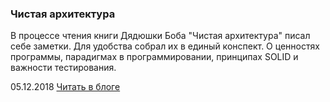### Чистая архитектура

В процессе чтения книги Дядюшки Боба "Чистая архитектура" писал себе заметки. Для удобства собрал их в единый конспект. О ценностях программы, парадигмах в программировании, принципах SOLID и важности тестирования.

05.12.2018 [Читать в блоге](https://blog.kamyshev.me/clean-architecture/?utm_source=personal_site)
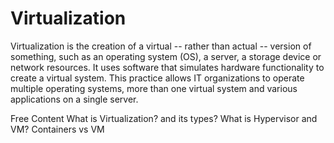 # Virtualization

Virtualization is the creation of a virtual -- rather than actual -- version of something, such as an operating system (OS), a server, a storage device or network resources. It uses software that simulates hardware functionality to create a virtual system. This practice allows IT organizations to operate multiple operating systems, more than one virtual system and various applications on a single server.


<ResourceGroupTitle>Free Content</ResourceGroupTitle>
<BadgeLink colorScheme='yellow' badgeText='Read' href='https://www.techtarget.com/searchitoperations/definition/virtualization'>What is Virtualization? and its types?</BadgeLink>
<BadgeLink colorScheme='yellow' badgeText='Read' href='https://opensource.com/resources/virtualization'>What is Hypervisor and VM?</BadgeLink>
<BadgeLink colorScheme='yellow' badgeText='Read' href='https://www.atlassian.com/microservices/cloud-computing/containers-vs-vms'>Containers vs VM</BadgeLink>
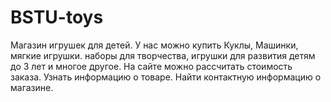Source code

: # BSTU-toys
Магазин  игрушек для детей. У нас можно купить Куклы, Машинки, мягкие игрушки. наборы для творчества, игрушки для развития детям до 3 лет и многое другое. 
На сайте можно рассчитать стоимость заказа.
Узнать информацию о товаре.
Найти контактную информацию о магазине. 
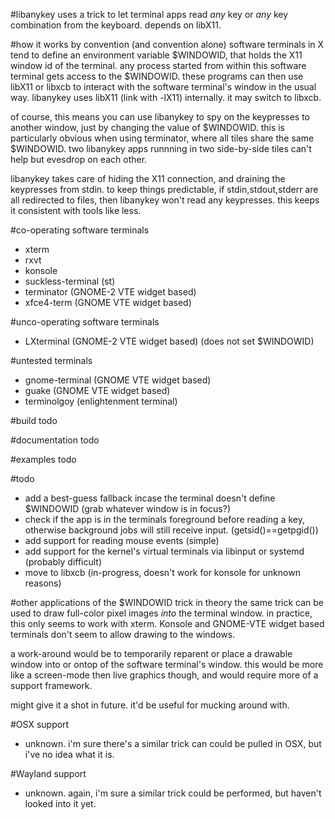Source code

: #libanykey
uses a trick to let terminal apps read *any* key or *any* key combination from the keyboard.  depends on libX11.

#how it works
by convention (and convention alone) software terminals in X tend to define an environment variable $WINDOWID, that holds the X11 window id of the terminal.  any process started from within this software terminal gets access to the $WINDOWID.  these programs can then use libX11 or libxcb to interact with the software terminal's window in the usual way.  libanykey uses libX11 (link with -lX11) internally.  it may switch to libxcb.

of course, this means you can use libanykey to spy on the keypresses to another window, just by changing the value of $WINDOWID.  this is particularly obvious when using terminator, where all tiles share the same $WINDOWID.  two libanykey apps runnning in two side-by-side tiles can't help but evesdrop on each other.

libanykey takes care of hiding the X11 connection, and draining the keypresses from stdin.  to keep things predictable, if stdin,stdout,stderr are all redirected to files, then libanykey won't read any keypresses.  this keeps it consistent with tools like less.

#co-operating software terminals
- xterm
- rxvt
- konsole
- suckless-terminal (st)
- terminator (GNOME-2 VTE widget based)
- xfce4-term (GNOME VTE widget based)

#unco-operating software terminals
- LXterminal (GNOME-2 VTE widget based) (does not set $WINDOWID)

#untested terminals
- gnome-terminal (GNOME VTE widget based)
- guake (GNOME VTE widget based)
- terminolgoy (enlightenment terminal)

#build
 todo

#documentation
 todo

#examples
 todo

#todo
 - add a best-guess fallback incase the terminal doesn't define $WINDOWID (grab whatever window is in focus?)
 - check if the app is in the terminals foreground before reading a key, otherwise background jobs will still receive input. (getsid()==getpgid())
 - add support for reading mouse events (simple)
 - add support for the kernel's virtual terminals via libinput or systemd (probably difficult)
 - move to libxcb (in-progress, doesn't work for konsole for unknown reasons)

#other applications of the $WINDOWID trick
in theory the same trick can be used to draw full-color pixel images *into* the terminal window.  in practice, this only seems to work with xterm.  Konsole and GNOME-VTE widget based terminals don't seem to allow drawing to the windows.

a work-around would be to temporarily reparent or place a drawable window into or ontop of the software terminal's window.  this would be more like a screen-mode then live graphics though, and would require more of a support framework.

might give it a shot in future.  it'd be useful for mucking around with.

#OSX support
- unknown.  i'm sure there's a similar trick can could be pulled in OSX, but i've no idea what it is.

#Wayland support
- unknown.  again, i'm sure a similar trick could be performed, but haven't looked into it yet.

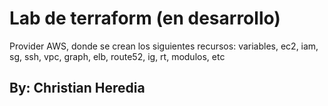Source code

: # Lab de terraform (en desarrollo)

Provider AWS, donde se crean los siguientes recursos: variables, ec2, iam, sg, ssh, vpc, graph, elb, route52, ig, rt, modulos, etc

## By: Christian Heredia
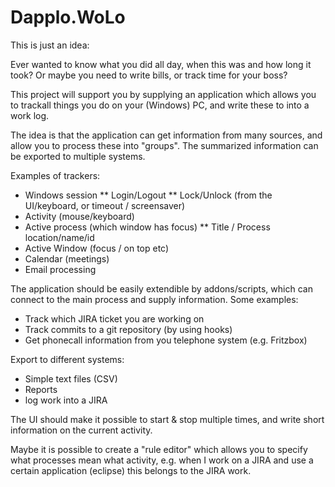 # Dapplo.WoLo

This is just an idea:

Ever wanted to know what you did all day, when this was and how long it took?
Or maybe you need to write bills, or track time for your boss?
 
This project will support you by supplying an application which allows you to trackall things you do on your (Windows) PC, and write these to into a work log.

The idea is that the application can get information from many sources, and allow you to process these into "groups". The summarized information can be exported to multiple systems.

Examples of trackers:

* Windows session
** Login/Logout
** Lock/Unlock (from the UI/keyboard, or timeout / screensaver)
* Activity (mouse/keyboard)
* Active process (which window has focus)
** Title / Process location/name/id
* Active Window (focus / on top etc)
* Calendar (meetings)
* Email processing

The application should be easily extendible by addons/scripts, which can connect to the main process and supply information. Some examples:

* Track which JIRA ticket you are working on
* Track commits to a git repository (by using hooks)
* Get phonecall information from you telephone system (e.g. Fritzbox)

Export to different systems:

* Simple text files (CSV)
* Reports
* log work into a JIRA

The UI should make it possible to start & stop multiple times, and write short information on the current activity.

Maybe it is possible to create a "rule editor" which allows you to specify what processes mean what activity, e.g. when I work on a JIRA and use a certain application (eclipse) this belongs to the JIRA work.
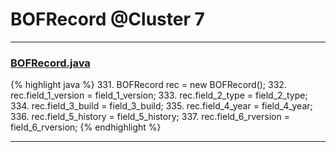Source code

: # BOFRecord @Cluster 7

***

### [BOFRecord.java](https://searchcode.com/codesearch/view/15642479/)
{% highlight java %}
331. BOFRecord rec = new BOFRecord();
332. rec.field_1_version = field_1_version;
333. rec.field_2_type = field_2_type;
334. rec.field_3_build = field_3_build;
335. rec.field_4_year = field_4_year;
336. rec.field_5_history = field_5_history;
337. rec.field_6_rversion = field_6_rversion;
{% endhighlight %}

***

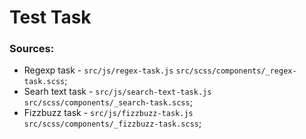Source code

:# Test Task

### Sources:
- Regexp task - `src/js/regex-task.js` `src/scss/components/_regex-task.scss`;
- Searh text task - `src/js/search-text-task.js` `src/scss/components/_search-task.scss`;
- Fizzbuzz task - `src/js/fizzbuzz-task.js` `src/scss/components/_fizzbuzz-task.scss`;
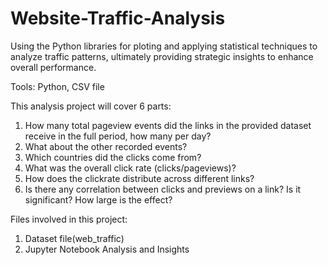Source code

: # Website-Traffic-Analysis
Using the Python libraries for ploting and applying statistical techniques to analyze traffic patterns, ultimately providing strategic insights to enhance overall performance.

Tools: Python, CSV file

This analysis project will cover 6 parts:<br/> 
1. How many total pageview events did the links in the provided dataset receive in the full period, how many per day?<br/> 
2. What about the other recorded events?<br/> 
3. Which countries did the clicks come from?<br/> 
4. What was the overall click rate (clicks/pageviews)?<br/> 
5. How does the clickrate distribute across different links?<br/> 
6. Is there any correlation between clicks and previews on a link? Is it significant? How large is the effect?

Files involved in this project:<br/>
1. Dataset file(web_traffic)<br/>
2. Jupyter Notebook Analysis and Insights

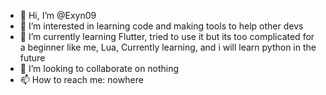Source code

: - 👋 Hi, I’m @Exyn09
- 👀 I’m interested in learning code and making tools to help other devs
- 🌱 I’m currently learning Flutter, tried to use it but its too complicated for a beginner like me, Lua, Currently learning, and i will learn python in the future 
- 💞️ I’m looking to collaborate on nothing
- 📫 How to reach me: nowhere

<!---
Exyn09/Exyn09 is a ✨ special ✨ repository because its `README.md` (this file) appears on your GitHub profile.
You can click the Preview link to take a look at your changes.
--->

*-*-*

• [Problem to work on]: Wherever the word "badgeText" appears in a line of the data above, copy that line.

• [Written response]:
<BadgeLink colorScheme='yellow' badgeText='Read' href='https://www.techtarget.com/searchitoperations/definition/virtualization'>What is Virtualization? and its types?</BadgeLink>
<BadgeLink colorScheme='yellow' badgeText='Read' href='https://opensource.com/resources/virtualization'>What is Hypervisor and VM?</BadgeLink>
<BadgeLink colorScheme='yellow' badgeText='Read' href='https://www.atlassian.com/microservices/cloud-computing/containers-vs-vms'>Containers vs VM</BadgeLink>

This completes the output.